Saiba como dizer “não” e estabelecer limites no trabalho
Se quiser dizer não a uma proposta de trabalho, à chefia ou a um colega, a recusa deve ser clara, educada e difícil de contestar. John Richardson, professor de negociação, diz que é preciso manter a gentileza, mas preservar o limite.
Manter boas relações profissionais, seja com a direção ou com os colegas, passa muitas vezes por saber dizer não às tarefas e propostas que são atribuídas. É um “jogo” difícil, sobretudo, quando se tem de dizer “não” sem querer levantar problemas com a chefia ou ficar mal com os colegas de trabalho.
O mesmo se passa num processo de negociação, onde dizer não pode parecer simples, mas pode transformar-se numa armadilha. Porque ao tentar ser educado demais, e ao explicar os seus motivos em excesso, a pessoa acaba por entregar ao outro lado argumentos para insistir.
John Richardson, professor de negociação e ex-Harvard Law School e Harvard Negotiation Project, explica que recusar propostas com clareza evita a insistência e preserva as relações profissionais. Na sua opinião o “não” é uma habilidade subestimada.

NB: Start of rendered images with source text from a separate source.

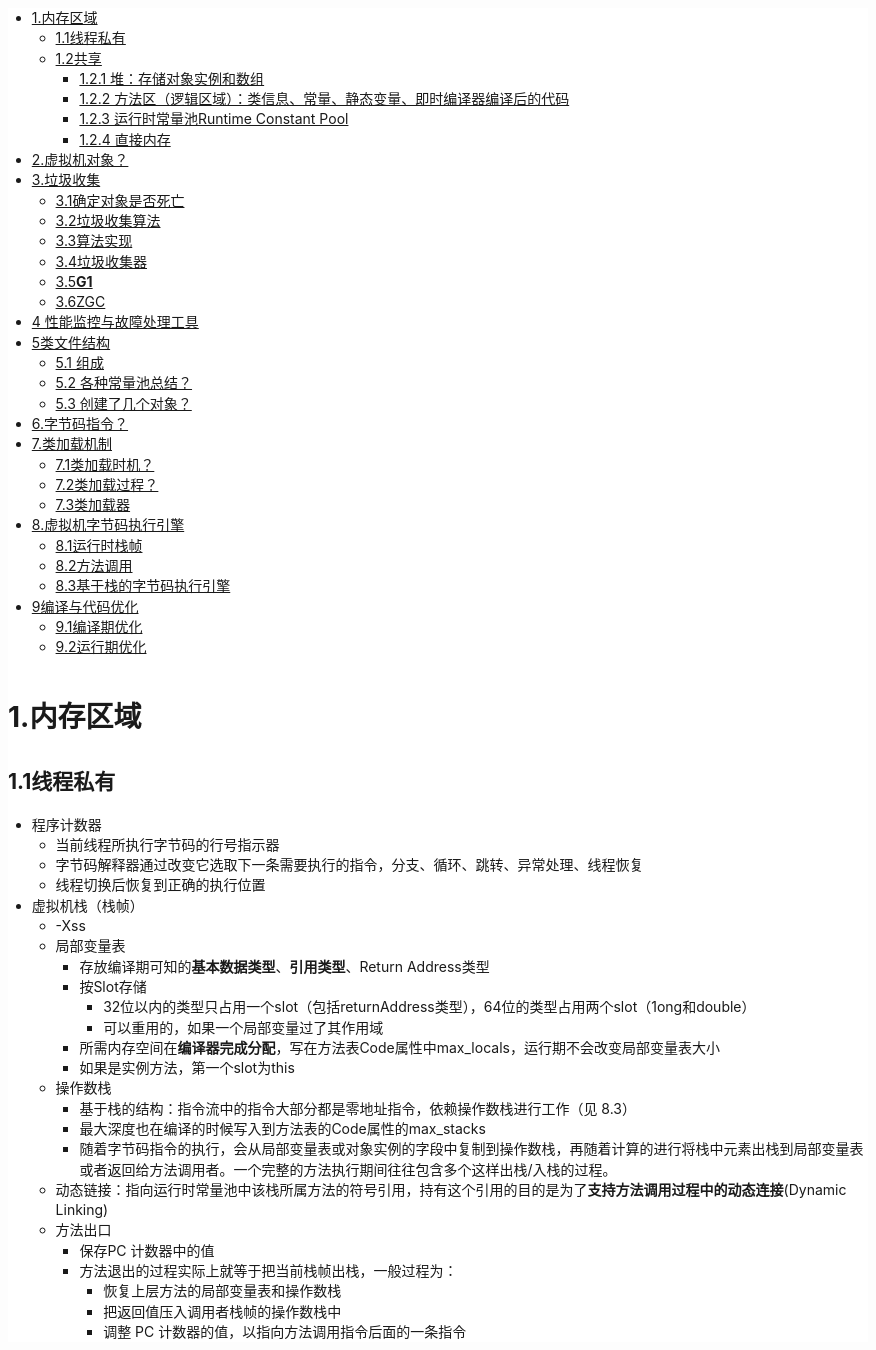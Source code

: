 

- [1.内存区域](#1内存区域)
    - [1.1线程私有](#11线程私有)
    - [1.2共享](#12共享)
        - [1.2.1 堆：存储对象实例和数组](#121-堆存储对象实例和数组)
        - [1.2.2 方法区（逻辑区域）：类信息、常量、静态变量、即时编译器编译后的代码](#122-方法区逻辑区域类信息常量静态变量即时编译器编译后的代码)
        - [1.2.3 运行时常量池Runtime Constant Pool](#123-运行时常量池runtime-constant-pool)
        - [1.2.4 直接内存](#124-直接内存)
- [2.虚拟机对象？](#2虚拟机对象)
- [3.垃圾收集](#3垃圾收集)
    - [3.1确定对象是否死亡](#31确定对象是否死亡)
    - [3.2垃圾收集算法](#32垃圾收集算法)
    - [3.3算法实现](#33算法实现)
    - [3.4垃圾收集器](#34垃圾收集器)
    - [3.5**G1**](#35g1)
    - [3.6ZGC](#36zgc)
- [4 性能监控与故障处理工具](#4-性能监控与故障处理工具)
- [5类文件结构](#5类文件结构)
    - [5.1 组成](#51-组成)
    - [5.2 各种常量池总结？](#52-各种常量池总结)
    - [5.3 创建了几个对象？](#53-创建了几个对象)
- [6.字节码指令？](#6字节码指令)
- [7.类加载机制](#7类加载机制)
    - [7.1类加载时机？](#71类加载时机)
    - [7.2类加载过程？](#72类加载过程)
    - [7.3类加载器](#73类加载器)
- [8.虚拟机字节码执行引擎](#8虚拟机字节码执行引擎)
    - [8.1运行时栈帧](#81运行时栈帧)
    - [8.2方法调用](#82方法调用)
    - [8.3基于栈的字节码执行引擎](#83基于栈的字节码执行引擎)
- [9编译与代码优化](#9编译与代码优化)
    - [9.1编译期优化](#91编译期优化)
    - [9.2运行期优化](#92运行期优化)


# 1.内存区域
## 1.1线程私有
- 程序计数器
    - 当前线程所执行字节码的行号指示器
    - 字节码解释器通过改变它选取下一条需要执行的指令，分支、循环、跳转、异常处理、线程恢复
    - 线程切换后恢复到正确的执行位置
- 虚拟机栈（栈帧）
    - -Xss
    - 局部变量表
        - 存放编译期可知的**基本数据类型**、**引用类型**、Return Address类型
        - 按Slot存储
            - 32位以内的类型只占用一个slot（包括returnAddress类型），64位的类型占用两个slot（1ong和double）
            - 可以重用的，如果一个局部变量过了其作用域
        - 所需内存空间在**编译器完成分配**，写在方法表Code属性中max_locals，运行期不会改变局部变量表大小
        - 如果是实例方法，第一个slot为this
    - 操作数栈
        - 基于栈的结构：指令流中的指令大部分都是零地址指令，依赖操作数栈进行工作（见 8.3）
        - 最大深度也在编译的时候写入到方法表的Code属性的max_stacks
        - 随着字节码指令的执行，会从局部变量表或对象实例的字段中复制到操作数栈，再随着计算的进行将栈中元素出栈到局部变量表或者返回给方法调用者。一个完整的方法执行期间往往包含多个这样出栈/入栈的过程。
    - 动态链接：指向运行时常量池中该栈所属方法的符号引用，持有这个引用的目的是为了**支持方法调用过程中的动态连接**(Dynamic Linking)
    - 方法出口
        - 保存PC 计数器中的值
        - 方法退出的过程实际上就等于把当前栈帧出栈，一般过程为：
            - 恢复上层方法的局部变量表和操作数栈
            - 把返回值压入调用者栈帧的操作数栈中
            - 调整 PC 计数器的值，以指向方法调用指令后面的一条指令
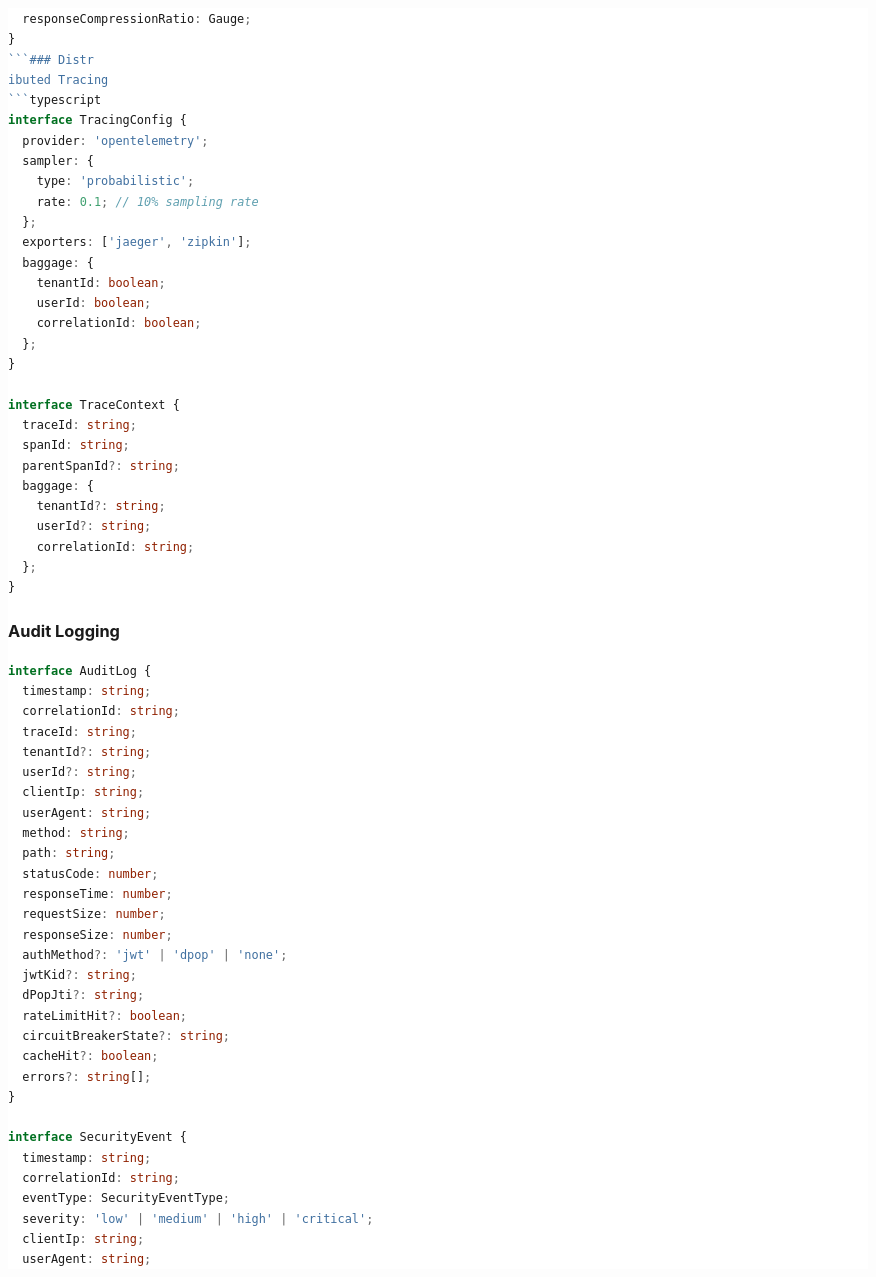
 ```typescript
  responseCompressionRatio: Gauge;
}
```### Distr
ibuted Tracing
```typescript
interface TracingConfig {
  provider: 'opentelemetry';
  sampler: {
    type: 'probabilistic';
    rate: 0.1; // 10% sampling rate
  };
  exporters: ['jaeger', 'zipkin'];
  baggage: {
    tenantId: boolean;
    userId: boolean;
    correlationId: boolean;
  };
}

interface TraceContext {
  traceId: string;
  spanId: string;
  parentSpanId?: string;
  baggage: {
    tenantId?: string;
    userId?: string;
    correlationId: string;
  };
}
```

### Audit Logging
```typescript
interface AuditLog {
  timestamp: string;
  correlationId: string;
  traceId: string;
  tenantId?: string;
  userId?: string;
  clientIp: string;
  userAgent: string;
  method: string;
  path: string;
  statusCode: number;
  responseTime: number;
  requestSize: number;
  responseSize: number;
  authMethod?: 'jwt' | 'dpop' | 'none';
  jwtKid?: string;
  dPopJti?: string;
  rateLimitHit?: boolean;
  circuitBreakerState?: string;
  cacheHit?: boolean;
  errors?: string[];
}

interface SecurityEvent {
  timestamp: string;
  correlationId: string;
  eventType: SecurityEventType;
  severity: 'low' | 'medium' | 'high' | 'critical';
  clientIp: string;
  userAgent: string;
```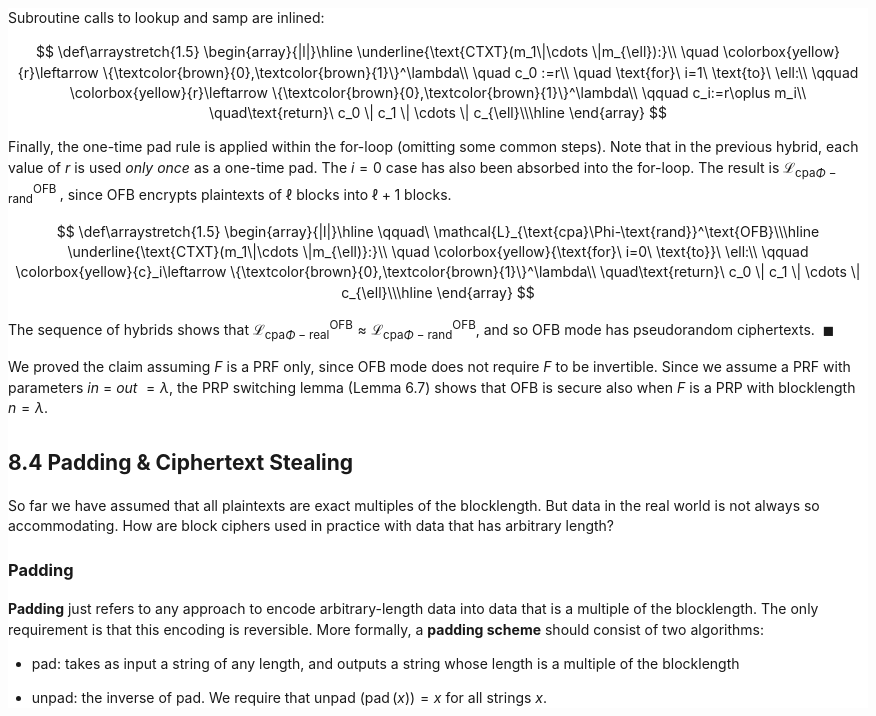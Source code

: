 Subroutine calls to lookup and samp are inlined:

$$
\def\arraystretch{1.5}
\begin{array}{|l|}\hline
\underline{\text{CTXT}(m_1\|\cdots \|m_{\ell}):}\\
\quad \colorbox{yellow}{r}\leftarrow \{\textcolor{brown}{0},\textcolor{brown}{1}\}^\lambda\\
\quad c_0 :=r\\
\quad \text{for}\ i=1\ \text{to}\ \ell:\\
\qquad \colorbox{yellow}{r}\leftarrow \{\textcolor{brown}{0},\textcolor{brown}{1}\}^\lambda\\
\qquad c_i:=r\oplus m_i\\
\quad\text{return}\ c_0 \| c_1 \| \cdots \| c_{\ell}\\\hline
\end{array}
$$

Finally, the one-time pad rule is applied within the for-loop (omitting some common steps). Note that in the previous hybrid, each value of $r$ is used *only once* as a one-time pad. The $i=0$ case has also been absorbed into the for-loop. The result is $\mathcal{L}_{\text{cpa}\Phi-\text{rand} }^{\text {OFB }},$ since OFB encrypts plaintexts of $\ell$ blocks into $\ell+1$ blocks.

$$
\def\arraystretch{1.5}
\begin{array}{|l|}\hline
\qquad\ \mathcal{L}_{\text{cpa}\Phi-\text{rand}}^\text{OFB}\\\hline
\underline{\text{CTXT}(m_1\|\cdots \|m_{\ell)}:}\\
\quad \colorbox{yellow}{\text{for}\ i=0\ \text{to}}\ \ell:\\
\qquad \colorbox{yellow}{c}_i\leftarrow \{\textcolor{brown}{0},\textcolor{brown}{1}\}^\lambda\\
\quad\text{return}\ c_0 \| c_1 \| \cdots \| c_{\ell}\\\hline
\end{array}
$$

The sequence of hybrids shows that $\mathcal{L}_{\text{cpa}\Phi-\text{real}}^{\text{OFB}}\approx\mathcal{L}_{\text{cpa}\Phi-\text{rand}}^{\text{OFB}}$, and so OFB mode has pseudorandom ciphertexts.  $\ \blacksquare$

We proved the claim assuming $F$ is a PRF only, since OFB mode does not require $F$ to be invertible. Since we assume a PRF with parameters *in* $=$ *out* $=\lambda$, the PRP switching lemma (Lemma 6.7) shows that OFB is secure also when $F$ is a PRP with blocklength $n=\lambda$.

## 8.4 Padding \& Ciphertext Stealing
So far we have assumed that all plaintexts are exact multiples of the blocklength. But data in the real world is not always so accommodating. How are block ciphers used in practice with data that has arbitrary length?

### Padding
**Padding** just refers to any approach to encode arbitrary-length data into data that is a multiple of the blocklength. The only requirement is that this encoding is reversible. More formally, a **padding scheme** should consist of two algorithms:

- pad: takes as input a string of any length, and outputs a string whose length is a multiple of the blocklength

- unpad: the inverse of pad. We require that unpad $(\operatorname{pad}(x))=x$ for all strings $x$.
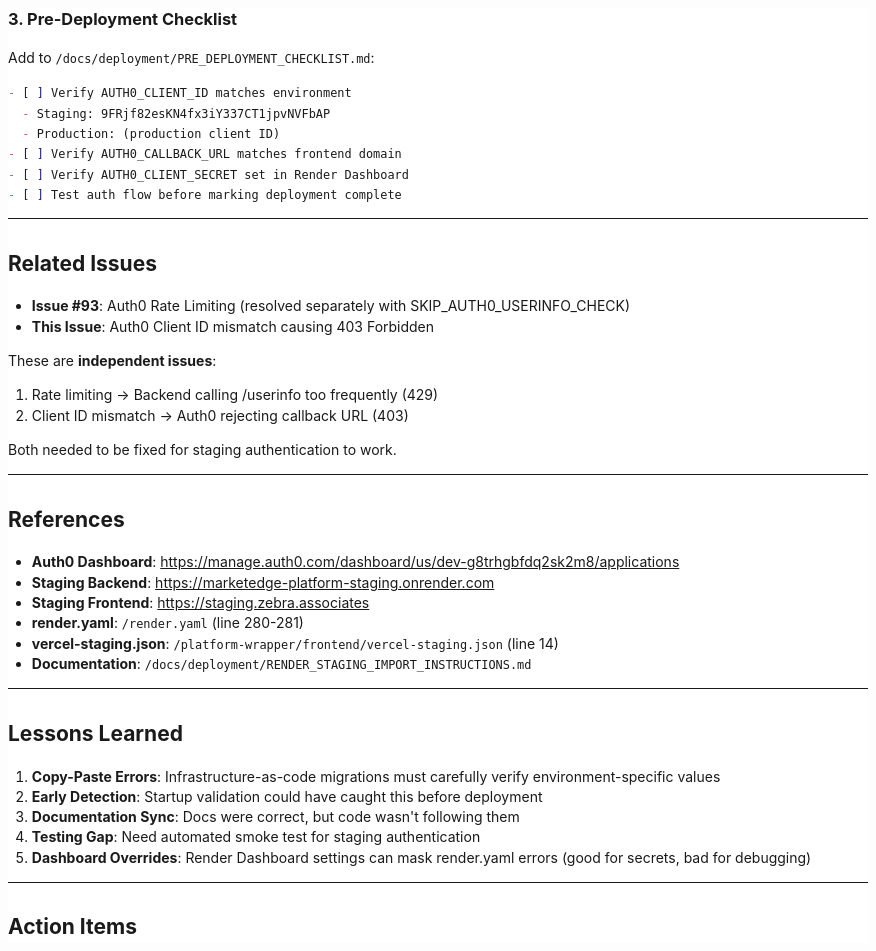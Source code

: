### 3. Pre-Deployment Checklist

Add to `/docs/deployment/PRE_DEPLOYMENT_CHECKLIST.md`:

```markdown
- [ ] Verify AUTH0_CLIENT_ID matches environment
  - Staging: 9FRjf82esKN4fx3iY337CT1jpvNVFbAP
  - Production: (production client ID)
- [ ] Verify AUTH0_CALLBACK_URL matches frontend domain
- [ ] Verify AUTH0_CLIENT_SECRET set in Render Dashboard
- [ ] Test auth flow before marking deployment complete
```

---

## Related Issues

- **Issue #93**: Auth0 Rate Limiting (resolved separately with SKIP_AUTH0_USERINFO_CHECK)
- **This Issue**: Auth0 Client ID mismatch causing 403 Forbidden

These are **independent issues**:
1. Rate limiting → Backend calling /userinfo too frequently (429)
2. Client ID mismatch → Auth0 rejecting callback URL (403)

Both needed to be fixed for staging authentication to work.

---

## References

- **Auth0 Dashboard**: https://manage.auth0.com/dashboard/us/dev-g8trhgbfdq2sk2m8/applications
- **Staging Backend**: https://marketedge-platform-staging.onrender.com
- **Staging Frontend**: https://staging.zebra.associates
- **render.yaml**: `/render.yaml` (line 280-281)
- **vercel-staging.json**: `/platform-wrapper/frontend/vercel-staging.json` (line 14)
- **Documentation**: `/docs/deployment/RENDER_STAGING_IMPORT_INSTRUCTIONS.md`

---

## Lessons Learned

1. **Copy-Paste Errors**: Infrastructure-as-code migrations must carefully verify environment-specific values
2. **Early Detection**: Startup validation could have caught this before deployment
3. **Documentation Sync**: Docs were correct, but code wasn't following them
4. **Testing Gap**: Need automated smoke test for staging authentication
5. **Dashboard Overrides**: Render Dashboard settings can mask render.yaml errors (good for secrets, bad for debugging)

---

## Action Items
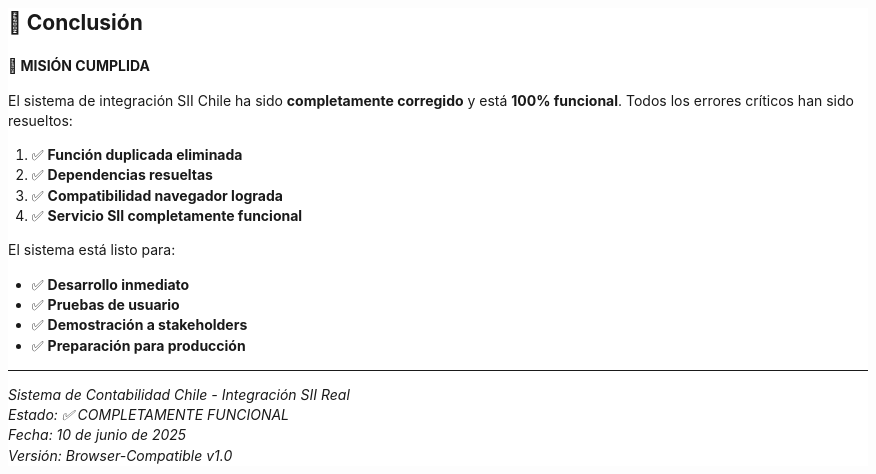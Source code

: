 
## 🎊 Conclusión

**🎉 MISIÓN CUMPLIDA**

El sistema de integración SII Chile ha sido **completamente corregido** y está **100% funcional**. Todos los errores críticos han sido resueltos:

1. ✅ **Función duplicada eliminada**
2. ✅ **Dependencias resueltas**  
3. ✅ **Compatibilidad navegador lograda**
4. ✅ **Servicio SII completamente funcional**

El sistema está listo para:
- ✅ **Desarrollo inmediato**
- ✅ **Pruebas de usuario**
- ✅ **Demostración a stakeholders**
- ✅ **Preparación para producción**

---

*Sistema de Contabilidad Chile - Integración SII Real*  
*Estado: ✅ COMPLETAMENTE FUNCIONAL*  
*Fecha: 10 de junio de 2025*  
*Versión: Browser-Compatible v1.0*
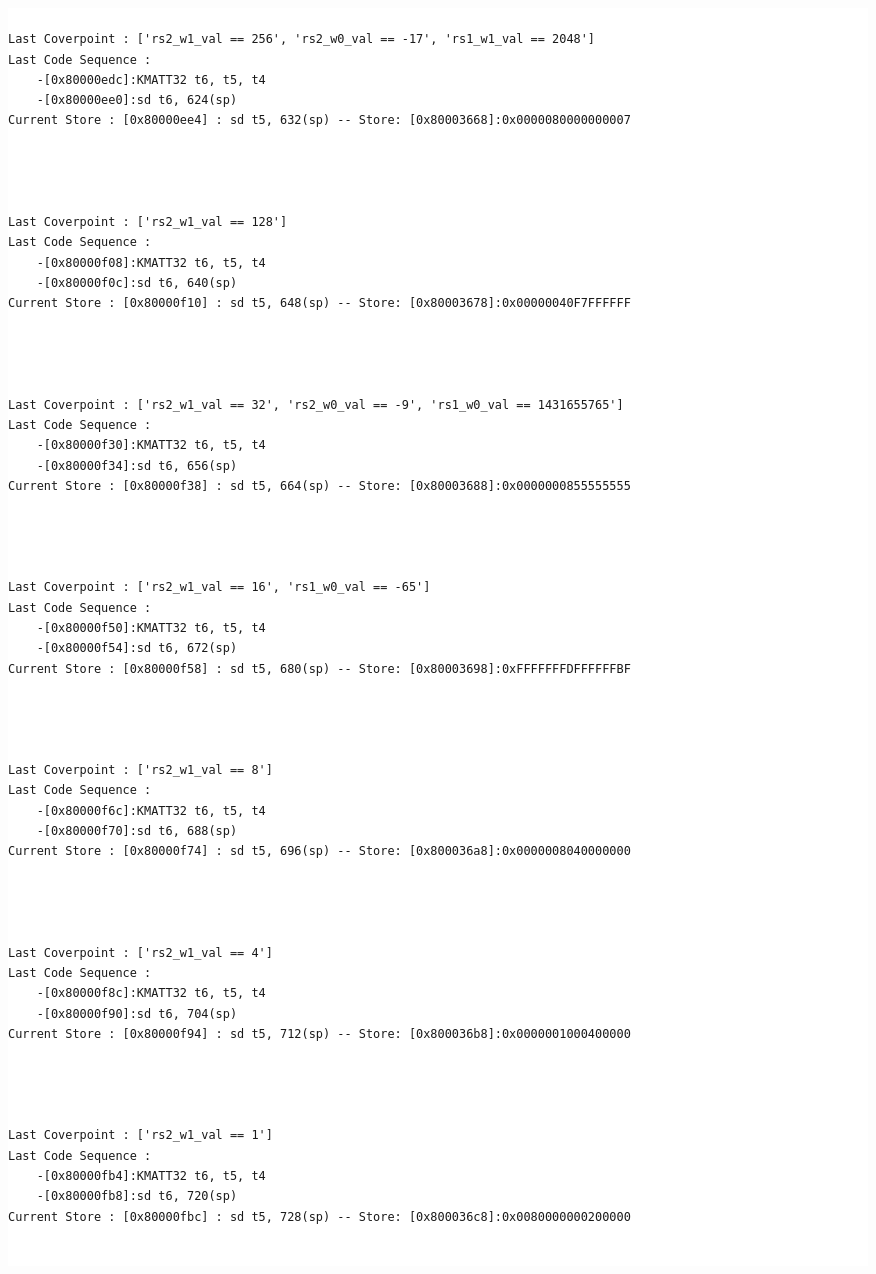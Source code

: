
 ```

Last Coverpoint : ['rs2_w1_val == 256', 'rs2_w0_val == -17', 'rs1_w1_val == 2048']
Last Code Sequence : 
	-[0x80000edc]:KMATT32 t6, t5, t4
	-[0x80000ee0]:sd t6, 624(sp)
Current Store : [0x80000ee4] : sd t5, 632(sp) -- Store: [0x80003668]:0x0000080000000007




Last Coverpoint : ['rs2_w1_val == 128']
Last Code Sequence : 
	-[0x80000f08]:KMATT32 t6, t5, t4
	-[0x80000f0c]:sd t6, 640(sp)
Current Store : [0x80000f10] : sd t5, 648(sp) -- Store: [0x80003678]:0x00000040F7FFFFFF




Last Coverpoint : ['rs2_w1_val == 32', 'rs2_w0_val == -9', 'rs1_w0_val == 1431655765']
Last Code Sequence : 
	-[0x80000f30]:KMATT32 t6, t5, t4
	-[0x80000f34]:sd t6, 656(sp)
Current Store : [0x80000f38] : sd t5, 664(sp) -- Store: [0x80003688]:0x0000000855555555




Last Coverpoint : ['rs2_w1_val == 16', 'rs1_w0_val == -65']
Last Code Sequence : 
	-[0x80000f50]:KMATT32 t6, t5, t4
	-[0x80000f54]:sd t6, 672(sp)
Current Store : [0x80000f58] : sd t5, 680(sp) -- Store: [0x80003698]:0xFFFFFFFDFFFFFFBF




Last Coverpoint : ['rs2_w1_val == 8']
Last Code Sequence : 
	-[0x80000f6c]:KMATT32 t6, t5, t4
	-[0x80000f70]:sd t6, 688(sp)
Current Store : [0x80000f74] : sd t5, 696(sp) -- Store: [0x800036a8]:0x0000008040000000




Last Coverpoint : ['rs2_w1_val == 4']
Last Code Sequence : 
	-[0x80000f8c]:KMATT32 t6, t5, t4
	-[0x80000f90]:sd t6, 704(sp)
Current Store : [0x80000f94] : sd t5, 712(sp) -- Store: [0x800036b8]:0x0000001000400000




Last Coverpoint : ['rs2_w1_val == 1']
Last Code Sequence : 
	-[0x80000fb4]:KMATT32 t6, t5, t4
	-[0x80000fb8]:sd t6, 720(sp)
Current Store : [0x80000fbc] : sd t5, 728(sp) -- Store: [0x800036c8]:0x0080000000200000



```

Assim, num artigo publicado pela CNBC, John Richardson, em colaboração com Attia Qureshi, professora adjunta da Universidade de Michigan, defende que a recusa ideal deve ser clara, educada e difícil de rebater. Ou seja, um “não é não” e não deve dar margem para que a outra parte possa continuar a insistir. Uma ressalva: a ideia não é encerrar a relação, mas sim encerrar o assunto em questão de forma definitiva. Manter a gentileza, mas preservar o limite.
Explicar demais pode ser um erro
De acordo com professor de Harvard, dar uma resposta negativa, mas explicar muito os motivos pode enfraquecer a própria recusa. Isto porque quando alguém dá muito detalhes para justificar a razão porque não aceita uma proposta, a outra pessoa ganha informações para reformular a oferta.
Por exemplo, quando se trata de uma negociação de trabalho dizer que não quer uma determinada mudança pode levar o outro lado a oferecer um cargo maior. Desta forma, recomenda-se o recurso a respostas que deixem pouco espaço para que haja contrapropostas.
Dizer não sem parecer rude
Uma recusa firme não deve ser agressiva. Aliás, a primeira regra é agradecer. Segundo os especialistas, frases como “Isso é muito gentil da sua parte. Agradeço por perguntar. Sinto muito, mas não posso dizer sim”, podem ajudá-lo a sair airosamente da situação. Mantem a educação, mas deixa a sua posição clara.
Para os autores, o ponto central é não transformar a recusa numa porta aberta para o debate.
Recorra a motivos difíceis de contestar
Outra abordagem possível passa por apresentar uma razão pessoal, ampla e difícil de contornar, em vez de criticar a proposta que lhe foi apresentada. Por exemplo, se for o caso de querer recusar uma oferta de emprego, pode sempre dizer que está dedicado à sua atual equipa e que não é o momento certo para fazer uma mudança. Este tipo de frase evita julgamento sobre a proposta e reduz as hipóteses do outro lado tentar uma nova oferta, uma contraproposta.
Sugerir outra pessoa pode ajudar
Sempre que faça sentido, pode sugerir uma alternativa, indicar colegas que fazem um bom trabalho. Esta estratégia permite recusar a negociação sem desvalorizar o próprio trabalho e sem deixar o outro lado sem resposta.
Quando a insistência continua
Se a outra pessoa pedir mais explicações, os especialistas recomendam que se mantenha a resposta curta. E pode voltar a frisar que o momento não é adequado. Se houver nova pressão, a recusa pode ficar mais direta, com frases do tipo: “Receio que terá de aceitar a minha decisão como final”.
O tom usado também é relevante para marcar uma posição. Encerrar a frase com entonação descendente e olhar nos olhos ajuda a indicar que a decisão já está tomada.